## Task
Copy the lines of the data below exactly, starting at the first and stopping after the line that contains "- Used BrowserRouter for routing"; include no pictures.

[Stored data]
● ● ●

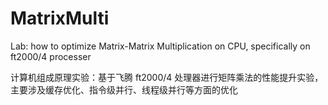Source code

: # MatrixMulti
Lab: how to optimize Matrix-Matrix Multiplication on CPU, specifically on ft2000/4 processer

计算机组成原理实验：基于飞腾 ft2000/4 处理器进行矩阵乘法的性能提升实验，主要涉及缓存优化、指令级并行、线程级并行等方面的优化
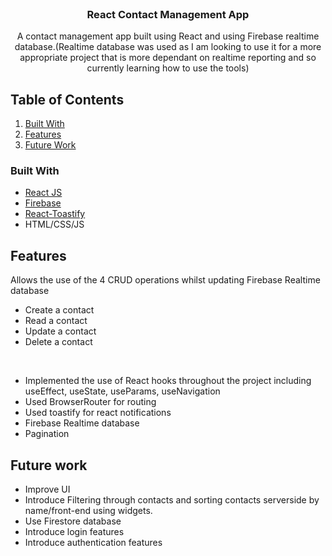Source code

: 
<br />
<p align="center">

  <h3 align="center">React Contact Management App</h3>

  <p align="center">
A contact management app built using React and using Firebase realtime database.(Realtime database was used as I am looking to use it for a more appropriate project that is more dependant on realtime reporting and so currently learning how to use the tools)
    <br />
<!--     <br />
    <a href="https://top100cryptocurrencies.netlify.app/" target='#'>View Demo</a>
    ·
    <a href="https://github.com/samatarx/Crypto-Dashboard/issues">Report Bug</a>
    ·
    <a href="https://github.com/samatarx/Crypto-Dashboard/issues">Request Feature</a>
  </p> -->
</p>

<!-- TABLE OF CONTENTS -->

## Table of Contents

1. [Built With](#built-with)
2. [Features](#features)
3. [Future Work](#future-work)


### Built With

- [React JS](https://reactjs.org/)
- [Firebase](https://firebase.google.com/)
- [React-Toastify](https://www.npmjs.com/package/react-toastify)
- HTML/CSS/JS


## Features

Allows the use of the 4 CRUD operations whilst updating Firebase Realtime database
- Create a contact
- Read a contact
- Update a contact
- Delete a contact
<br>

- Implemented the use of React hooks throughout the project including useEffect, useState, useParams, useNavigation
- Used BrowserRouter for routing
- Used toastify for react notifications
- Firebase Realtime database 
- Pagination 

<!-- Future Improvements -->

## Future work

- Improve UI
- Introduce Filtering through contacts and sorting contacts serverside by name/front-end using widgets.
- Use Firestore database
- Introduce login features
- Introduce authentication features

● ● ●

## Final answer
Source code

: # MatrixMulti
Lab: how to optimize Matrix-Matrix Multiplication on CPU, specifically on ft2000/4 processer

计算机组成原理实验：基于飞腾 ft2000/4 处理器进行矩阵乘法的性能提升实验，主要涉及缓存优化、指令级并行、线程级并行等方面的优化
Source code

: 
<br />
<p align="center">

  <h3 align="center">React Contact Management App</h3>

  <p align="center">
A contact management app built using React and using Firebase realtime database.(Realtime database was used as I am looking to use it for a more appropriate project that is more dependant on realtime reporting and so currently learning how to use the tools)
    <br />
<!--     <br />
    <a href="https://top100cryptocurrencies.netlify.app/" target='#'>View Demo</a>
    ·
    <a href="https://github.com/samatarx/Crypto-Dashboard/issues">Report Bug</a>
    ·
    <a href="https://github.com/samatarx/Crypto-Dashboard/issues">Request Feature</a>
  </p> -->
</p>

<!-- TABLE OF CONTENTS -->

## Table of Contents

1. [Built With](#built-with)
2. [Features](#features)
3. [Future Work](#future-work)


### Built With

- [React JS](https://reactjs.org/)
- [Firebase](https://firebase.google.com/)
- [React-Toastify](https://www.npmjs.com/package/react-toastify)
- HTML/CSS/JS


## Features

Allows the use of the 4 CRUD operations whilst updating Firebase Realtime database
- Create a contact
- Read a contact
- Update a contact
- Delete a contact
<br>

- Implemented the use of React hooks throughout the project including useEffect, useState, useParams, useNavigation
- Used BrowserRouter for routing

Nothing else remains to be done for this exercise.